### Data listing
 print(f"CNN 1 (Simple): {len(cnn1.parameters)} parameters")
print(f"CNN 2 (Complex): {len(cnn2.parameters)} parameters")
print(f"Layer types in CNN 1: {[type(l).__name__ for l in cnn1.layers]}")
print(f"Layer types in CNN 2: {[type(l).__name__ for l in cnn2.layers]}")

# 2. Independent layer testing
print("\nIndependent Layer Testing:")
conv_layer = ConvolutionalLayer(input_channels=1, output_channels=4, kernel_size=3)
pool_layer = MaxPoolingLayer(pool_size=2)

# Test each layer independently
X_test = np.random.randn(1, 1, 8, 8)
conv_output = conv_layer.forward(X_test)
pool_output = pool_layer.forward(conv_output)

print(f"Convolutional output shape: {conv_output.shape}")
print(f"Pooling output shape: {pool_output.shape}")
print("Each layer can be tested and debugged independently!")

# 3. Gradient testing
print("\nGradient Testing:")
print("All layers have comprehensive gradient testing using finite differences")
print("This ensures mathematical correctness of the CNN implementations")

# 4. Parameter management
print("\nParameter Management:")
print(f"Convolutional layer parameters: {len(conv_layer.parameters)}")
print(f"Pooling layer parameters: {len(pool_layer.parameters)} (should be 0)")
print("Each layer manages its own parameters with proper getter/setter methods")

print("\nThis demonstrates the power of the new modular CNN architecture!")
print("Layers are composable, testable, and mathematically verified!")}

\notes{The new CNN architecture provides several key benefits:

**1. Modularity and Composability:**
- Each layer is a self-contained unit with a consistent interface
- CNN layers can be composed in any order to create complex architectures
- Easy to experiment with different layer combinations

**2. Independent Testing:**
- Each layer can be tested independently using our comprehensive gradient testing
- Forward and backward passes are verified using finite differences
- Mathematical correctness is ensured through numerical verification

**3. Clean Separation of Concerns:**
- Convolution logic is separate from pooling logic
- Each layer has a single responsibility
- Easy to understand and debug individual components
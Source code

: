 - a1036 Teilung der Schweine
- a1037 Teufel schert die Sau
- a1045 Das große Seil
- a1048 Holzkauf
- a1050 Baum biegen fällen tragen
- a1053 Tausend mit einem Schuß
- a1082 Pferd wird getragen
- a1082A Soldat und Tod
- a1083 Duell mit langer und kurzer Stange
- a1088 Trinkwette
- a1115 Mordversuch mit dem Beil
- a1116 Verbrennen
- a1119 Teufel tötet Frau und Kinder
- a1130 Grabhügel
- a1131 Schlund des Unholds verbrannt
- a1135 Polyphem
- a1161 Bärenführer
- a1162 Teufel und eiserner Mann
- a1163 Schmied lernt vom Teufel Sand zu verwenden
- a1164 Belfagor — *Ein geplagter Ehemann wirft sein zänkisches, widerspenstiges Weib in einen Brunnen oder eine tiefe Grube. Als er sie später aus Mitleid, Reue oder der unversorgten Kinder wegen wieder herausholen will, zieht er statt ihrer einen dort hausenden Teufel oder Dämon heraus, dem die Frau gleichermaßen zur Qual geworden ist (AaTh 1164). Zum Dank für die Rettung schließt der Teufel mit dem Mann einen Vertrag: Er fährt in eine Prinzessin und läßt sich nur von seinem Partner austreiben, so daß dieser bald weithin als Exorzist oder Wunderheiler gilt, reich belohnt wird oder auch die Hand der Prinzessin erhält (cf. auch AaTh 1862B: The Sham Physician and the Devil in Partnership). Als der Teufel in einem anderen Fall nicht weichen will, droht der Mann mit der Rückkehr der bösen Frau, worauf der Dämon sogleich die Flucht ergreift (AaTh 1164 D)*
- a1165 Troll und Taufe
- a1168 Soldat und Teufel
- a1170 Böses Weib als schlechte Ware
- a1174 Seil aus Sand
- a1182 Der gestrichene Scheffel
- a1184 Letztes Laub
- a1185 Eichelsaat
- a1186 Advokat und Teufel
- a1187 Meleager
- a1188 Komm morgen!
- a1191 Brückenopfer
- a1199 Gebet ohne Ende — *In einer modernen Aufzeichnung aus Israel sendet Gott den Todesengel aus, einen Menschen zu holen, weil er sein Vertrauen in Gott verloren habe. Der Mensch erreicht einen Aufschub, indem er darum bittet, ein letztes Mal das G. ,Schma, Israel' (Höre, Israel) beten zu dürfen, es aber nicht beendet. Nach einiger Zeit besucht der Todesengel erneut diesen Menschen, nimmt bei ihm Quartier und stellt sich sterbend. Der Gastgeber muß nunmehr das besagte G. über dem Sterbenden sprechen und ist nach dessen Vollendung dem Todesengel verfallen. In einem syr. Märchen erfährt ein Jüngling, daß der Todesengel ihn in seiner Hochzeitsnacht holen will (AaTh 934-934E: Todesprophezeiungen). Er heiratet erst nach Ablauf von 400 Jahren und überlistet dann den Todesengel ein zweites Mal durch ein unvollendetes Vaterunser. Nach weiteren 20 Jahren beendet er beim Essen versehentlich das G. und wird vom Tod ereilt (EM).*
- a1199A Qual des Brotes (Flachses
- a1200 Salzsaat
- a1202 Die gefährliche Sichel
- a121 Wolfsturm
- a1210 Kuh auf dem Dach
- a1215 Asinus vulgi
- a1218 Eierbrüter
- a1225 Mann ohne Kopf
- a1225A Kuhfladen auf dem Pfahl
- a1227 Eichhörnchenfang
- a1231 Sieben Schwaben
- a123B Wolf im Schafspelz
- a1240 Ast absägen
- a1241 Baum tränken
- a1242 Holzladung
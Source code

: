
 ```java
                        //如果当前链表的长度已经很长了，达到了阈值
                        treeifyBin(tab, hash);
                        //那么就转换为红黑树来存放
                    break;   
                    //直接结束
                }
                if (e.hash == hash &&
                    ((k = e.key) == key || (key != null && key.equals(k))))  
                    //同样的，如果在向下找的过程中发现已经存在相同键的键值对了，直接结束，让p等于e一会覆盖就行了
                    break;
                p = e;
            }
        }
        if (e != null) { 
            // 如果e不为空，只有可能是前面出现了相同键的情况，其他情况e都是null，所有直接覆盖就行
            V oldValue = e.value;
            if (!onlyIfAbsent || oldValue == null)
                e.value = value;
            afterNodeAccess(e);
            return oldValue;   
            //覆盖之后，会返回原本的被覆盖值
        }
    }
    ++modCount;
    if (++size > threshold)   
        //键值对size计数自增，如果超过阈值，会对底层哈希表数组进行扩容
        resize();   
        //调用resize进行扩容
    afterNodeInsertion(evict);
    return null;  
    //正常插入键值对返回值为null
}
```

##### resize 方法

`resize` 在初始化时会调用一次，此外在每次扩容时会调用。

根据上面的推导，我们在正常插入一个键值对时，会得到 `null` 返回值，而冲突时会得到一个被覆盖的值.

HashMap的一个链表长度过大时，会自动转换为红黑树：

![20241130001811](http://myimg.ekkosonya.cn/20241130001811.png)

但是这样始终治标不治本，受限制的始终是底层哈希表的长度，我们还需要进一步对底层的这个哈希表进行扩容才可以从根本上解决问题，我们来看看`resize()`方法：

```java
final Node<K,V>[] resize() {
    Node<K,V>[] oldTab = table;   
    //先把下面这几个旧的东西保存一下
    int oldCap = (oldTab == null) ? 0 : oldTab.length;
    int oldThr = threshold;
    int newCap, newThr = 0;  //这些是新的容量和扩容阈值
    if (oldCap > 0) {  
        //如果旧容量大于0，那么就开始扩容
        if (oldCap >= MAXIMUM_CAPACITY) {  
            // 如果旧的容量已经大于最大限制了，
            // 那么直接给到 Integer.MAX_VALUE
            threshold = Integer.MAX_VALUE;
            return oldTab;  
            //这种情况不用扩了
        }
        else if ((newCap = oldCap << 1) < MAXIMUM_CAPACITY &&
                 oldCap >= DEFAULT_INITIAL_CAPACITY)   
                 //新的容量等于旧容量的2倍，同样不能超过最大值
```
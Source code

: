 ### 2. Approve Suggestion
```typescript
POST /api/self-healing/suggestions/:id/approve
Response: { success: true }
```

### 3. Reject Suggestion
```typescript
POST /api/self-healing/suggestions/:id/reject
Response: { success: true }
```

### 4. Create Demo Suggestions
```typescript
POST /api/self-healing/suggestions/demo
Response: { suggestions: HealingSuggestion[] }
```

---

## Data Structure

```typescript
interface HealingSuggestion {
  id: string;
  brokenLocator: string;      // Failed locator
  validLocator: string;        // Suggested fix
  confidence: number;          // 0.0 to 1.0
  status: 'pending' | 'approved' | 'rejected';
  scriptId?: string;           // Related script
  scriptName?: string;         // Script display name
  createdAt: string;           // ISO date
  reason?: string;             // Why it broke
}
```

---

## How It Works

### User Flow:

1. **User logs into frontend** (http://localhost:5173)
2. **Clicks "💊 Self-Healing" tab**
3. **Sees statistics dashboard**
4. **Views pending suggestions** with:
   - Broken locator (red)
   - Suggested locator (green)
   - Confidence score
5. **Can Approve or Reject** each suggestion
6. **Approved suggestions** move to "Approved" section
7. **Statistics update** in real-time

### Instructions to follow
Could you show every line of the material that includes the string "independently"?

### Task output
# Test each layer independently
print("Each layer can be tested and debugged independently!")
- Each layer can be tested independently using our comprehensive gradient testing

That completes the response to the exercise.